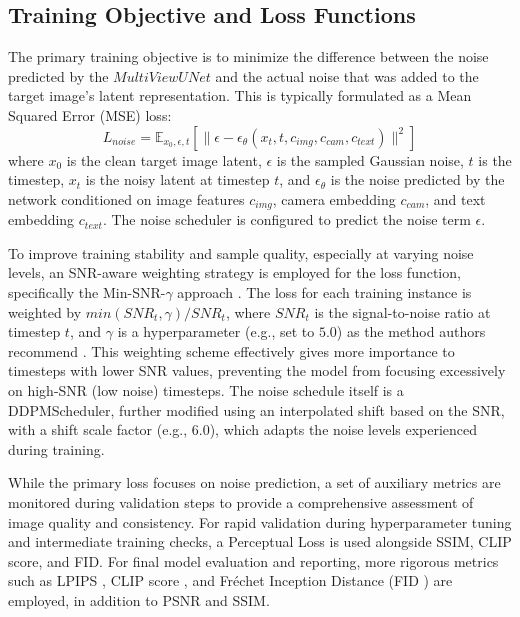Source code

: \subsection{Training Objective and Loss Functions}
The primary training objective is to minimize the difference between the noise predicted by the $MultiViewUNet$ and the actual noise that was added to the target image's latent representation. This is typically formulated as a Mean Squared Error (MSE) loss:
\[ L_{noise} = \mathbb{E}_{x_0, \epsilon, t} [\| \epsilon - \epsilon_\theta(x_t, t, c_{img}, c_{cam}, c_{text}) \|^2] \]
where $x_0$ is the clean target image latent, $\epsilon$ is the sampled Gaussian noise, $t$ is the timestep, $x_t$ is the noisy latent at timestep $t$, and $\epsilon_\theta$ is the noise predicted by the network conditioned on image features $c_{img}$, camera embedding $c_{cam}$, and text embedding $c_{text}$.
The noise scheduler is configured to predict the noise term $\epsilon$.

To improve training stability and sample quality, especially at varying noise levels, an SNR-aware weighting strategy is employed for the loss function, specifically the Min-SNR-$\gamma$ approach \cite{minsnr}. The loss for each training instance is weighted by $min(SNR_t, \gamma) / SNR_t$, where $SNR_t$ is the signal-to-noise ratio at timestep $t$, and $\gamma$ is a hyperparameter (e.g., set to $5.0$) as the method authors recommend \cite{minsnr}. This weighting scheme effectively gives more importance to timesteps with lower SNR values, preventing the model from focusing excessively on high-SNR (low noise) timesteps. The noise schedule itself is a DDPMScheduler, further modified using an interpolated shift based on the SNR, with a shift scale factor (e.g., $6.0$), which adapts the noise levels experienced during training.

While the primary loss focuses on noise prediction, a set of auxiliary metrics are monitored during validation steps to provide a comprehensive assessment of image quality and consistency. For rapid validation during hyperparameter tuning and intermediate training checks, a Perceptual Loss is used alongside SSIM, CLIP score, and FID. For final model evaluation and reporting, more rigorous metrics such as LPIPS \cite{lpips}, CLIP score \cite{clipscore}, and Fréchet Inception Distance (FID \cite{fid1, fid2}) are employed, in addition to PSNR and SSIM.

> Work task: Scan the records for the word "target". Copy each line where it turns up.

> The completed task:
The primary training objective is to minimize the difference between the noise predicted by the $MultiViewUNet$ and the actual noise that was added to the target image's latent representation. This is typically formulated as a Mean Squared Error (MSE) loss:
where $x_0$ is the clean target image latent, $\epsilon$ is the sampled Gaussian noise, $t$ is the timestep, $x_t$ is the noisy latent at timestep $t$, and $\epsilon_\theta$ is the noise predicted by the network conditioned on image features $c_{img}$, camera embedding $c_{cam}$, and text embedding $c_{text}$.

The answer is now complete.